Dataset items

*-*-*

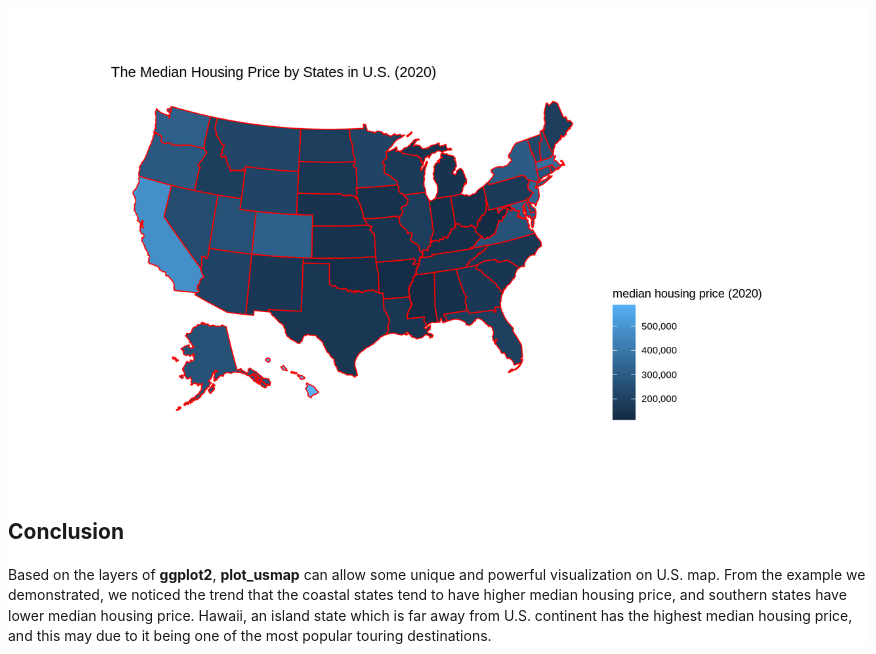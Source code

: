 <img src="a_simple_way_to_visualize_geographic_data_files/figure-html/unnamed-chunk-8-1.png" width="672" style="display: block; margin: auto;" />

## Conclusion 

Based on the layers of **ggplot2**, **plot_usmap** can allow some unique and powerful visualization on U.S. map. From the example we demonstrated, we noticed the trend that the coastal states tend to have higher median housing price, and southern states have lower median housing price. Hawaii, an island state which is far away from U.S. continent has the highest median housing price, and this may due to it being one of the most popular touring destinations.
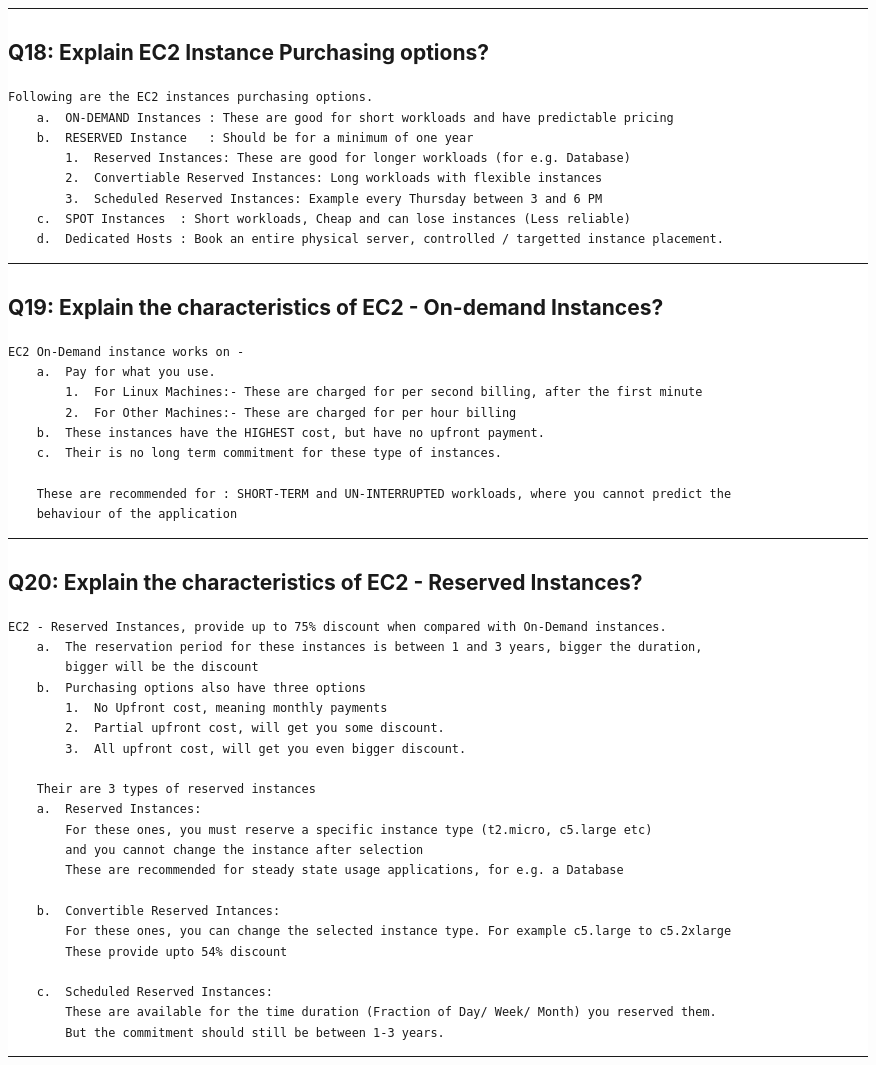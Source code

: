 -----------------------------------------------------------------------------------------------------------------------------------------------------------
    
Q18: Explain EC2 Instance Purchasing options?
-----------------------------------------------------------------------------------------------------------------------------------------------------------
    Following are the EC2 instances purchasing options.
        a.  ON-DEMAND Instances : These are good for short workloads and have predictable pricing
        b.  RESERVED Instance   : Should be for a minimum of one year
            1.  Reserved Instances: These are good for longer workloads (for e.g. Database)
            2.  Convertiable Reserved Instances: Long workloads with flexible instances
            3.  Scheduled Reserved Instances: Example every Thursday between 3 and 6 PM
        c.  SPOT Instances  : Short workloads, Cheap and can lose instances (Less reliable)
        d.  Dedicated Hosts : Book an entire physical server, controlled / targetted instance placement.

-----------------------------------------------------------------------------------------------------------------------------------------------------------

Q19: Explain the characteristics of EC2 - On-demand Instances?
-----------------------------------------------------------------------------------------------------------------------------------------------------------
    EC2 On-Demand instance works on - 
        a.  Pay for what you use.
            1.  For Linux Machines:- These are charged for per second billing, after the first minute
            2.  For Other Machines:- These are charged for per hour billing
        b.  These instances have the HIGHEST cost, but have no upfront payment.
        c.  Their is no long term commitment for these type of instances.

        These are recommended for : SHORT-TERM and UN-INTERRUPTED workloads, where you cannot predict the 
        behaviour of the application

-----------------------------------------------------------------------------------------------------------------------------------------------------------

Q20: Explain the characteristics of EC2 - Reserved Instances?
-----------------------------------------------------------------------------------------------------------------------------------------------------------
    EC2 - Reserved Instances, provide up to 75% discount when compared with On-Demand instances.
        a.  The reservation period for these instances is between 1 and 3 years, bigger the duration, 
            bigger will be the discount
        b.  Purchasing options also have three options
            1.  No Upfront cost, meaning monthly payments
            2.  Partial upfront cost, will get you some discount.
            3.  All upfront cost, will get you even bigger discount.
        
        Their are 3 types of reserved instances
        a.  Reserved Instances:
            For these ones, you must reserve a specific instance type (t2.micro, c5.large etc) 
            and you cannot change the instance after selection
            These are recommended for steady state usage applications, for e.g. a Database

        b.  Convertible Reserved Intances:
            For these ones, you can change the selected instance type. For example c5.large to c5.2xlarge
            These provide upto 54% discount

        c.  Scheduled Reserved Instances: 
            These are available for the time duration (Fraction of Day/ Week/ Month) you reserved them.
            But the commitment should still be between 1-3 years.

-----------------------------------------------------------------------------------------------------------------------------------------------------------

*-*-*

Please transcribe exactly the line containing "you some discount." and every line after it through the end of the records, and nothing else.

            2.  Partial upfront cost, will get you some discount.
            3.  All upfront cost, will get you even bigger discount.
        
        Their are 3 types of reserved instances
        a.  Reserved Instances:
            For these ones, you must reserve a specific instance type (t2.micro, c5.large etc) 
            and you cannot change the instance after selection
            These are recommended for steady state usage applications, for e.g. a Database

        b.  Convertible Reserved Intances:
            For these ones, you can change the selected instance type. For example c5.large to c5.2xlarge
            These provide upto 54% discount

        c.  Scheduled Reserved Instances: 
            These are available for the time duration (Fraction of Day/ Week/ Month) you reserved them.
            But the commitment should still be between 1-3 years.

-----------------------------------------------------------------------------------------------------------------------------------------------------------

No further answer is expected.